Following the week’s McCoy’s Premier League play Michael van Gerwen said of the coming Players Championships, “I’ll win at least one. It’s job done for me!”

Boy was it a job well done. He was in trouble only twice coming from behind to defeat Peter Wright 6-5 in the quarters then winning 3 on the trot to beat good guy Dennis Smith 6-4 and reach the finals. In the finals van Gerwen beat Stuart Kellett 6-1.

What of Adrian Lewis? Sent packing early by Steve Hine 6-5 then Johnny Haines got him by the same score on Sunday.

For a few in the USA Thursday meant watching Premier League play via the computer. At the recent darts event the ODC heard two fellows from Texas chatting while enjoying a refreshing beverage. “Thursday’s the best day of the week. I take my sandwich lunch break with my computer to watch the Premier League play.”

Funny but the following week those Thursdays of Premier League ended for those in the colonies. No longer shown live on Justin TV. This just as the PDC gets high profile coverage on 60 Minutes Sports on Showtime.

Just stupid. The PDC was building a loyal fan base in the states, partially erasing the foul taste from the “ridged digit” tossed at North American players when we didn’t drink the grape Kool Aid of their previous USA ventures.


The ODC has admitted that he’s ready to come out of the closet – to shed the light of day on his personality sexually.

“I thought I had to live a certain way. I kept telling myself the sky was red, but I always knew it was blue. I am and have always been a practicing heterosexual.”

A courageous step, but once out there – in manner of speaking – for public discussion, it seems fair to raise questions.

“How about those flamboyant attention grabbing shirts that cried out, “Look at me?” Then there’s the died yellow hair – what’s left of it – and the Mickey Mouse watches to say nothing of his collection of Barry Manilow CD’s…

He’s just being him.

“It’s not be easy considering the political climate in the world.”

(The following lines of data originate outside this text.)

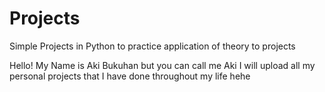 # Projects
Simple Projects in Python to practice application of theory to projects

Hello!
My Name is Aki Bukuhan but you can call me Aki
I will upload all my personal projects that I have done throughout my life
hehe
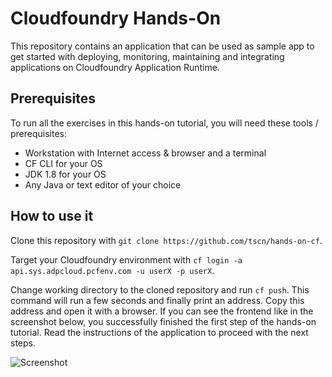 
# Cloudfoundry Hands-On

This repository contains an application that can be used as sample app to get started with deploying, monitoring, maintaining and integrating applications on Cloudfoundry Application Runtime. 

## Prerequisites

To run all the exercises in this hands-on tutorial, you will need these tools / prerequisites:

* Workstation with Internet access & browser and a terminal
* CF CLI for your OS
* JDK 1.8 for your OS
* Any Java or text editor of your choice

## How to use it

Clone this repository with `git clone https://github.com/tscn/hands-on-cf`. 

Target your Cloudfoundry environment with `cf login -a api.sys.adpcloud.pcfenv.com -u userX -p userX`.

Change working directory to the cloned repository and run `cf push`. This command will run a few seconds and finally print an address. Copy this address and open it with a browser. If you can see the frontend like in the screenshot below, you successfully finished the first step of the hands-on tutorial. Read the instructions of the application to proceed with the next steps.

![Screenshot](https://github.com/tscn/hands-on-cf/raw/master/docs/screenshot.png)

“I know that this is an unusual time to make such a declaration but I want to be maybe the first to “come out” publicly. I’ll suffer slings and arrows but one has to stand on principle. To be honest to ones-self. Maybe I’ll pave the way for others to emerge into the light of day. While I don’t practice my sexuality as much as I did or would like my commitment is solid. Yes I am open to endorsement deals and speaking engagements at youth groups.”

With his new found freedom the ODC answered the following Dart Darling request on Facebook…

“I’m tired of having a ‘job’ and having to go to ‘work’ and pay the ‘bills’ – am now accepting applications for a Sugar Daddy.”

The ODC answered. “I’m old enough to be a Daddy. I’m sweet enough to be sugar. Do I need money? ”

So far no answer.

The ODC’s waits for opportunity to knock on his door.

If it does he’ll probably answer the phone.

Stay thirsty my friends.


  • Howie Reed

    Astute, often controversial, and always humorous, the Old Dart Coach, Howie Reed (a former rodeo cowboy and advertising executive), is heralded as the Dean of Darts Chroniclers - the most prolific and widely followed writer ever about our sport. He goes back decades with the legends and knows where the skeletons are buried (just ask any of the ADO and WDF old-timers!). Here are four well-known facts about the Old Dart Coach: 1) he is a Republican, 2) he loves the ladies, 3) he can drink most anybody under the table, and 4) he throws darts as bad as Dartoid.